START Source data

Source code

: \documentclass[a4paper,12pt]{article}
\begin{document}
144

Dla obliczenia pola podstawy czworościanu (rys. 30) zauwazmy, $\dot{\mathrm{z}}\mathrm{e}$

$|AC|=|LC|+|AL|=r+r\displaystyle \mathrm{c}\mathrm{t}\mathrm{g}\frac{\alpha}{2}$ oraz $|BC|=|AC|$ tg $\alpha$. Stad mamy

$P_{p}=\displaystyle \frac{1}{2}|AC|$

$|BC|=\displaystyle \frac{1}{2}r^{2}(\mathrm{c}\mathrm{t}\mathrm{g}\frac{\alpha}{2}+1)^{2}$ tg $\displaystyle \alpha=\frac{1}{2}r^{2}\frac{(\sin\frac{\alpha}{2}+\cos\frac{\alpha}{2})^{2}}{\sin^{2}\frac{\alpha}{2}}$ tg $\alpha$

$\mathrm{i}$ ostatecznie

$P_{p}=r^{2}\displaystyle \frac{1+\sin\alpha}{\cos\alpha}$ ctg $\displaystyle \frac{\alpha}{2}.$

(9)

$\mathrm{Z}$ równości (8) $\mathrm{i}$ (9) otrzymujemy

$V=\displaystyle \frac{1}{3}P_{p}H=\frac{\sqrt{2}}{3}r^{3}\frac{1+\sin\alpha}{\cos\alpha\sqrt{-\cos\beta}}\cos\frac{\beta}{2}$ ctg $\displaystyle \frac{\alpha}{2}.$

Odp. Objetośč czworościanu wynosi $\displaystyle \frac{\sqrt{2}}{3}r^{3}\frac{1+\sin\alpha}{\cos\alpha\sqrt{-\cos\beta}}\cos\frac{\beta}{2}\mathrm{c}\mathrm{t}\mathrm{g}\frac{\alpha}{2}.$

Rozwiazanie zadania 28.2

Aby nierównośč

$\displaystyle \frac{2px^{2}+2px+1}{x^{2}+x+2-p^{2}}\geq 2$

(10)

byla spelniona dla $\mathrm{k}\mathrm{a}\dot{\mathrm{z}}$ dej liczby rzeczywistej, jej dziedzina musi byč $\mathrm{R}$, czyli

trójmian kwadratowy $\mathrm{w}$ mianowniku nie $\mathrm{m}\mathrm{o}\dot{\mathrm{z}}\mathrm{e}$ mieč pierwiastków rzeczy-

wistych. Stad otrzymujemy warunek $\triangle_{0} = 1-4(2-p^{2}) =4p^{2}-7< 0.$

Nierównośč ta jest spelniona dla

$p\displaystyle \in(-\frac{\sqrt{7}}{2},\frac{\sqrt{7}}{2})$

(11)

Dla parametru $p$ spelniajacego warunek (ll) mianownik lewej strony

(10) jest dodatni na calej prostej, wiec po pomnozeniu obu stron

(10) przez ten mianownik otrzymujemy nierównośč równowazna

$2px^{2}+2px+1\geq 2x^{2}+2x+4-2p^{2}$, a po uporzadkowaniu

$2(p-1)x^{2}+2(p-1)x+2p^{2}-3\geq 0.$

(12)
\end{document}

END Source data

Task statement:
Please restate word for word only the lines running from the line that contains "Odp. Objetośč czworościanu" to the final line of the listing above.

Written reply:
Odp. Objetośč czworościanu wynosi $\displaystyle \frac{\sqrt{2}}{3}r^{3}\frac{1+\sin\alpha}{\cos\alpha\sqrt{-\cos\beta}}\cos\frac{\beta}{2}\mathrm{c}\mathrm{t}\mathrm{g}\frac{\alpha}{2}.$

Rozwiazanie zadania 28.2

Aby nierównośč

$\displaystyle \frac{2px^{2}+2px+1}{x^{2}+x+2-p^{2}}\geq 2$

(10)

byla spelniona dla $\mathrm{k}\mathrm{a}\dot{\mathrm{z}}$ dej liczby rzeczywistej, jej dziedzina musi byč $\mathrm{R}$, czyli

trójmian kwadratowy $\mathrm{w}$ mianowniku nie $\mathrm{m}\mathrm{o}\dot{\mathrm{z}}\mathrm{e}$ mieč pierwiastków rzeczy-

wistych. Stad otrzymujemy warunek $\triangle_{0} = 1-4(2-p^{2}) =4p^{2}-7< 0.$

Nierównośč ta jest spelniona dla

$p\displaystyle \in(-\frac{\sqrt{7}}{2},\frac{\sqrt{7}}{2})$

(11)

Dla parametru $p$ spelniajacego warunek (ll) mianownik lewej strony

(10) jest dodatni na calej prostej, wiec po pomnozeniu obu stron

(10) przez ten mianownik otrzymujemy nierównośč równowazna

$2px^{2}+2px+1\geq 2x^{2}+2x+4-2p^{2}$, a po uporzadkowaniu

$2(p-1)x^{2}+2(p-1)x+2p^{2}-3\geq 0.$

(12)
\end{document}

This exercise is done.